**** DATA UNDER STUDY

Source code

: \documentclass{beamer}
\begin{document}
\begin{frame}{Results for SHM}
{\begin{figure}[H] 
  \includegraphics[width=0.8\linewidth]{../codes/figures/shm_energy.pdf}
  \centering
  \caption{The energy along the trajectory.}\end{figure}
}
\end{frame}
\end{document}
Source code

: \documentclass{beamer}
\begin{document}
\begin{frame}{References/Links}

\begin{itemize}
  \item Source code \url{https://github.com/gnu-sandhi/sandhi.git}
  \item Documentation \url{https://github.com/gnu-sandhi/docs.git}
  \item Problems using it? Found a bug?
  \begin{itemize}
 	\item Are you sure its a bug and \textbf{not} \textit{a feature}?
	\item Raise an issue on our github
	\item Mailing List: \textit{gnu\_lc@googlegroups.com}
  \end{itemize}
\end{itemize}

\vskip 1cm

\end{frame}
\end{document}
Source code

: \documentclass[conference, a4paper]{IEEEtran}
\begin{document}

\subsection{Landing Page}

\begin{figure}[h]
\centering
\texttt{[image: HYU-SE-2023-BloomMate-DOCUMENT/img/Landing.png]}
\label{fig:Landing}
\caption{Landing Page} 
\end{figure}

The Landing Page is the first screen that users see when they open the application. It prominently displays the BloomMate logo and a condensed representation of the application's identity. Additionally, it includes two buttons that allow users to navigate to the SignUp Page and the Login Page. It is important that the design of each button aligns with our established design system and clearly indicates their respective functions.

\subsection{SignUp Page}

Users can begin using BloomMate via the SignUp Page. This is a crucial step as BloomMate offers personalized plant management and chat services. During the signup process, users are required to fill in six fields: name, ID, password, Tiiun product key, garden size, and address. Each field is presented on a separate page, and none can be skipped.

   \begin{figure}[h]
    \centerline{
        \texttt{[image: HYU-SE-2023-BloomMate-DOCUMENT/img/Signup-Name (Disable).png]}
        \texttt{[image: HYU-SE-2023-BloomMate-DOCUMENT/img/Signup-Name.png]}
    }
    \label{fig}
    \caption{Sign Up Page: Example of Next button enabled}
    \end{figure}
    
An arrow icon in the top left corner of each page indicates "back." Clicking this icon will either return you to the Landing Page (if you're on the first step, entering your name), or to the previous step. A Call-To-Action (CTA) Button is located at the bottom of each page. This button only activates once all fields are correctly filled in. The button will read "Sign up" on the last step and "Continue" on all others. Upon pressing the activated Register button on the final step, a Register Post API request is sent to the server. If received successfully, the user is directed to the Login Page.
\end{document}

********

_TO DO_. A complete answer lists every line of the listing above that holds the word "sandhi".

_SOLUTION FOR THIS TASK_.
  \item Source code \url{https://github.com/gnu-sandhi/sandhi.git}
  \item Documentation \url{https://github.com/gnu-sandhi/docs.git}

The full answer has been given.